4. Am 11.01.2021 einlangend legte das AMS sowohl den Verfahrenshilfeantrag als auch die zu W209 2240648-1 protokollierte Beschwerde unter Anschluss der Akten des Verwaltungsverfahrens dem Bundesverwaltungsgericht zur Entscheidung vor.

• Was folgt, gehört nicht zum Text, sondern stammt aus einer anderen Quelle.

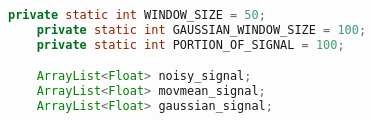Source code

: \begin{lstlisting}[language=Java,  basicstyle=\footnotesize]
 	private static int WINDOW_SIZE = 50;
	private static int GAUSSIAN_WINDOW_SIZE = 100;
	private static int PORTION_OF_SIGNAL = 100;

	ArrayList<Float> noisy_signal;	
	ArrayList<Float> movmean_signal;
	ArrayList<Float> gaussian_signal;
 


\end{lstlisting}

II. Das Bundesverwaltungsgericht hat erwogen:
Gemäß § 20g Abs. 1 AuslBG entscheidet über Beschwerden gegen Bescheide der regionalen Geschäftsstellen des Arbeitsmarktservice, die in Angelegenheiten des Ausländerbeschäftigungsgesetzes ergangen sind, das Bundesverwaltungsgericht durch einen Senat, dem zwei fachkundige Laienrichter, je einer aus dem Kreis der Arbeitgeber und einer aus dem Kreis der Arbeitnehmer, angehören.

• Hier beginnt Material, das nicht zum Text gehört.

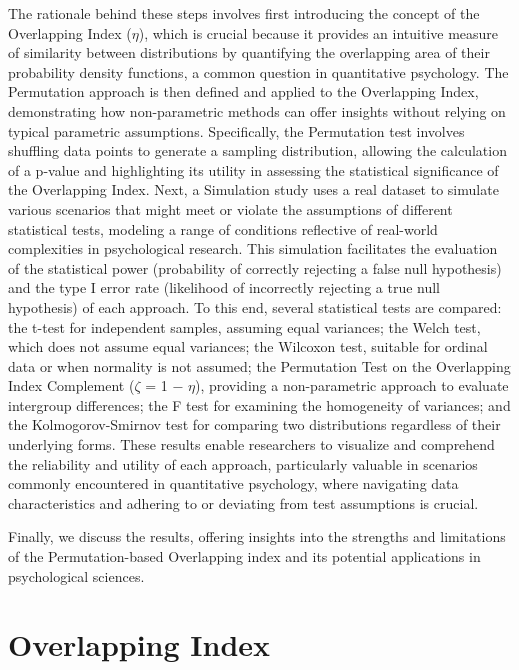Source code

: \documentclass[twocolumn]{article}
\begin{document}
The rationale behind these steps involves first introducing the concept of the Overlapping Index ($\eta$), which is crucial because it provides an intuitive measure of similarity between distributions by quantifying the overlapping area of their probability density functions, a common question in quantitative psychology. The Permutation approach is then defined and applied to the Overlapping Index, demonstrating how non-parametric methods can offer insights without relying on typical parametric assumptions. Specifically, the Permutation test involves shuffling data points to generate a sampling distribution, allowing the calculation of a p-value and highlighting its utility in assessing the statistical significance of the Overlapping Index. Next, a Simulation study uses a real dataset to simulate various scenarios that might meet or violate the assumptions of different statistical tests, modeling a range of conditions reflective of real-world complexities in psychological research. This simulation facilitates the evaluation of the statistical power (probability of correctly rejecting a false null hypothesis) and the type I error rate (likelihood of incorrectly rejecting a true null hypothesis) of each approach. To this end, several statistical tests are compared: the t-test for independent samples, assuming equal variances; the Welch test, which does not assume equal variances; the Wilcoxon test, suitable for ordinal data or when normality is not assumed; the Permutation Test on the Overlapping Index Complement ($\zeta$ = 1 − $\eta$), providing a non-parametric approach to evaluate intergroup differences; the F test for examining the homogeneity of variances; and the Kolmogorov-Smirnov test for comparing two distributions regardless of their underlying forms. These results enable researchers to visualize and comprehend the reliability and utility of each approach, particularly valuable in scenarios commonly encountered in quantitative psychology, where navigating data characteristics and adhering to or deviating from test assumptions is crucial.

Finally, we discuss the results, offering insights into the strengths and limitations of the Permutation-based Overlapping index and its potential applications in psychological sciences.

\section{Overlapping Index}
\end{document}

Da es sich hier nicht um eine Entscheidung über die Beschwerde gegen den Bescheid einer Geschäftsstelle des Arbeitsmarktservice, sondern um eine Entscheidung über den Antrag auf Gewährung der (Teil-)Verfahrenshilfe handelt, ist vorliegend Einzelrichterzuständigkeit gegeben.
Das Verfahren der Verwaltungsgerichte mit Ausnahme des Bundesfinanzgerichtes ist durch das VwGVG, BGBl. I 2013/33 idF BGBl. I 2013/122, geregelt (§ 1 leg.cit.). Gemäß § 58 Abs. 2 VwGVG bleiben entgegenstehende Bestimmungen, die zum Zeitpunkt des Inkrafttretens dieses Bundesgesetzes bereits kundgemacht wurden, in Kraft.

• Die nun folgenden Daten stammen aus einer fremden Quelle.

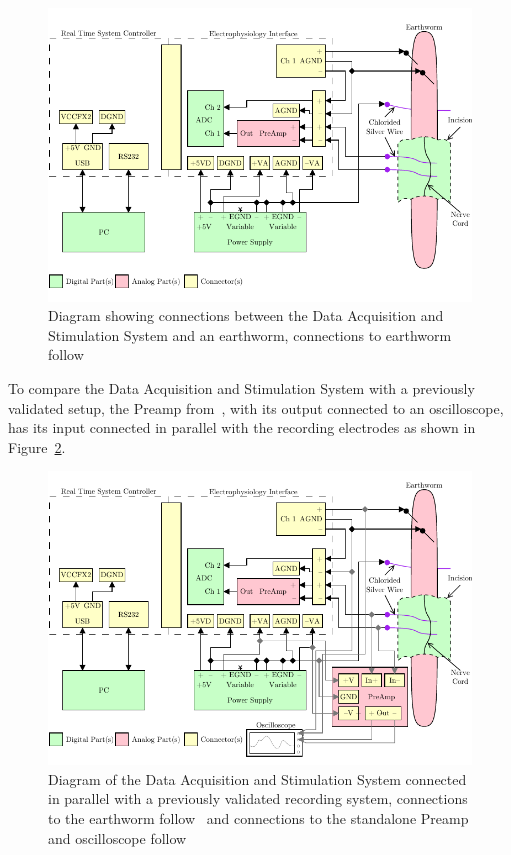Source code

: \begin{figure}[H]
	\begin{singlespace}
	\centering 
		\includegraphics{./figures/EWSetup} 
	\caption{Diagram showing connections between the Data Acquisition and Stimulation System and an earthworm, connections to earthworm follow~\cite{Olivo,KuehJellies}\label{fig:EWSetup}}
	\end{singlespace}
\end{figure}

To compare the Data Acquisition and Stimulation System with a previously validated setup, the  Preamp from~\cite{StahlMSEE,BatzerCorsiCrampton}, with its output connected to an oscilloscope, has its input connected in parallel with the recording electrodes as shown in Figure~\ref{fig:EWSetupPA}.

\begin{figure}[H]
	\begin{singlespace}
	\centering 
		\includegraphics{./figures/EWSetupPA} 
	\caption{Diagram of the Data Acquisition and Stimulation System connected in parallel with a previously validated recording system, connections to the earthworm follow~\cite{Olivo,KuehJellies} and connections to the standalone Preamp and oscilloscope follow~\cite{StahlMSEE}\label{fig:EWSetupPA}}
	\end{singlespace}
\end{figure}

Gemäß § 17 VwGVG sind, soweit in diesem Bundesgesetz nicht anderes bestimmt ist, auf das Verfahren über Beschwerden gemäß Art. 130 Abs. 1 B-VG die Bestimmungen des AVG mit Ausnahme der §§ 1 bis 5 sowie des IV. Teiles, die Bestimmungen der Bundesabgabenordnung – BAO, BGBl. Nr. 194/1961, des Agrarverfahrensgesetzes – AgrVG, BGBl. Nr. 173/1950, und des Dienstrechtsverfahrensgesetzes 1984 – DVG, BGBl. Nr. 29/1984, und im Übrigen jene verfahrensrechtlichen Bestimmungen in Bundes- oder Landesgesetzen sinngemäß anzuwenden, die die Behörde in dem dem Verfahren vor dem Verwaltungsgericht vorangegangenen Verfahren angewendet hat oder anzuwenden gehabt hätte.
Zu A)
Die im vorliegenden Fall anzuwendende Rechtsvorschrift des VwGVG, BGBl. I Nr. 33/2013, idF BGBl. I Nr. 24/2017 lautet wie folgt:
„Verfahrenshilfe
§ 8a. (1) Soweit durch Bundes- oder Landesgesetz nicht anderes bestimmt ist, ist einer Partei Verfahrenshilfe zu bewilligen, soweit dies auf Grund des Art. 6 Abs. 1 der Konvention zum Schutze der Menschenrechte und Grundfreiheiten, BGBl. Nr. 210/1958, oder des Art. 47 der Charta der Grundrechte der Europäischen Union, ABl. Nr. C 83 vom 30.03.2010 S. 389, geboten ist, die Partei außerstande ist, die Kosten der Führung des Verfahrens ohne Beeinträchtigung des notwendigen Unterhalts zu bestreiten, und die beabsichtigte Rechtsverfolgung oder Rechtsverteidigung nicht als offenbar mutwillig oder aussichtslos erscheint. Juristischen Personen ist Verfahrenshilfe sinngemäß mit der Maßgabe zu bewilligen, dass an die Stelle des Bestreitens der Kosten der Führung des Verfahrens ohne Beeinträchtigung des notwendigen Unterhalts das Aufbringen der zur Führung des Verfahrens erforderlichen Mittel durch die Partei oder die an der Führung des Verfahrens wirtschaftlich Beteiligten tritt.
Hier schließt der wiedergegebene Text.